··· INPUT DATA ···
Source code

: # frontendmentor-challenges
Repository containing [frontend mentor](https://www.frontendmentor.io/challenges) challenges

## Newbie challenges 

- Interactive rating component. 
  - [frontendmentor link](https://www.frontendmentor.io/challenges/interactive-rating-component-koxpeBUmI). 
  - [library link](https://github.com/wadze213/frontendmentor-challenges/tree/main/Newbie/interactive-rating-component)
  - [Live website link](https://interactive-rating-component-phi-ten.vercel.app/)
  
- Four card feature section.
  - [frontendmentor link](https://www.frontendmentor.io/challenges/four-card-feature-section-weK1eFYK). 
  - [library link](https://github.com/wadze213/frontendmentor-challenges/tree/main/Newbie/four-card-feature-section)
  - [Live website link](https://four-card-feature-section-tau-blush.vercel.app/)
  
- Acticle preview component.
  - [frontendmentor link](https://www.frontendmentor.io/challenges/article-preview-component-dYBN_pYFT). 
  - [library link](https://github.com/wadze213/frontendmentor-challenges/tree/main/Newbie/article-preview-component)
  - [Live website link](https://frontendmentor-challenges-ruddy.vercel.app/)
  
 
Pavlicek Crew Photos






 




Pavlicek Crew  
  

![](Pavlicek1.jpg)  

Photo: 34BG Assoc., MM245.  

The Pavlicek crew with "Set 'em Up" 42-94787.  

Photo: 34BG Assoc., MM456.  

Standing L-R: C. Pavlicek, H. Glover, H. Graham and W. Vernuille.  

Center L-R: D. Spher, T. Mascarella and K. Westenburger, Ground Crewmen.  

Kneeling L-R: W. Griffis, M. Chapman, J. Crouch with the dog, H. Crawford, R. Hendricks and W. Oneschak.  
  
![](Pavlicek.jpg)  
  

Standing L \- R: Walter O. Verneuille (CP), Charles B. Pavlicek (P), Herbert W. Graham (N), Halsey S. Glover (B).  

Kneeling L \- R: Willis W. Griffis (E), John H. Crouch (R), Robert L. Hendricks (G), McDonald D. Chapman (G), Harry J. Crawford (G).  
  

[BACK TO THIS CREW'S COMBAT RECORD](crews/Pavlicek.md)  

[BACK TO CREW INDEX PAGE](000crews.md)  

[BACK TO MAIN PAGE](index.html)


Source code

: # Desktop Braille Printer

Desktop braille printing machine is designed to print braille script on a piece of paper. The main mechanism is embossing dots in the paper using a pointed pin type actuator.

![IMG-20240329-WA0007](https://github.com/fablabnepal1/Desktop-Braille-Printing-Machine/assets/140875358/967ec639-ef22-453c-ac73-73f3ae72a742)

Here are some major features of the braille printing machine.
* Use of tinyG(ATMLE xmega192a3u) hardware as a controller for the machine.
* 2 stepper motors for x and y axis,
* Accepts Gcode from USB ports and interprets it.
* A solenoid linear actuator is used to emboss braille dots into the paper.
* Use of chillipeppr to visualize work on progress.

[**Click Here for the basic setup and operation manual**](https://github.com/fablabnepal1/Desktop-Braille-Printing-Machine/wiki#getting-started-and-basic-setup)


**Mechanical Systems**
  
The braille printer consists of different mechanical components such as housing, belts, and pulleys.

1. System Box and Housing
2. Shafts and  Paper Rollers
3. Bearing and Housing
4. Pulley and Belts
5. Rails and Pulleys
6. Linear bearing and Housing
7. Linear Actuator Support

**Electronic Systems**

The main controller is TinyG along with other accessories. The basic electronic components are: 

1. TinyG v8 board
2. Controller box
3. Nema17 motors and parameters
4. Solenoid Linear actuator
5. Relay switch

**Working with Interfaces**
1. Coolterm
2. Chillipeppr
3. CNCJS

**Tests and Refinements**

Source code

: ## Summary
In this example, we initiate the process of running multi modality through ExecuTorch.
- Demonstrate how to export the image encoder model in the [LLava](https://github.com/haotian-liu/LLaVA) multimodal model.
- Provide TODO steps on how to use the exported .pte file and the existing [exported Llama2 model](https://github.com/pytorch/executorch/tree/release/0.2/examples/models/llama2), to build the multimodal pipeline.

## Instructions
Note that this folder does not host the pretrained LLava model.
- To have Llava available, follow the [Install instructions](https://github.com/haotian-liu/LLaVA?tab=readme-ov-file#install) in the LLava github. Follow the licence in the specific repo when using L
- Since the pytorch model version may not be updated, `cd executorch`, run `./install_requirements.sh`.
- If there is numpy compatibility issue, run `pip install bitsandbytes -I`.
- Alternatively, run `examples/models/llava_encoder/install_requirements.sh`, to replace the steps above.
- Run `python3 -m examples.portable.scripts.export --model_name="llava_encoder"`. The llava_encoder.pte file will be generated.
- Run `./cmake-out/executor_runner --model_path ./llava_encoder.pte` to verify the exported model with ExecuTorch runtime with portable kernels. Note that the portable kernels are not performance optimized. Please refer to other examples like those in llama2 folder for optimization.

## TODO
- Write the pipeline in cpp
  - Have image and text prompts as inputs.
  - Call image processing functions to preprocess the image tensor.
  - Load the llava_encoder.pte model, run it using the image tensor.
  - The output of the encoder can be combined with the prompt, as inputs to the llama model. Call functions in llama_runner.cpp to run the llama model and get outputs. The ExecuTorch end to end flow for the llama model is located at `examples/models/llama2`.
···
TASK DIRECTIONS:
The answer must be every line from the records above that contains the word "exported", copied out.

TASK SOLUTION:
- Provide TODO steps on how to use the exported .pte file and the existing [exported Llama2 model](https://github.com/pytorch/executorch/tree/release/0.2/examples/models/llama2), to build the multimodal pipeline.
- Run `./cmake-out/executor_runner --model_path ./llava_encoder.pte` to verify the exported model with ExecuTorch runtime with portable kernels. Note that the portable kernels are not performance optimized. Please refer to other examples like those in llama2 folder for optimization.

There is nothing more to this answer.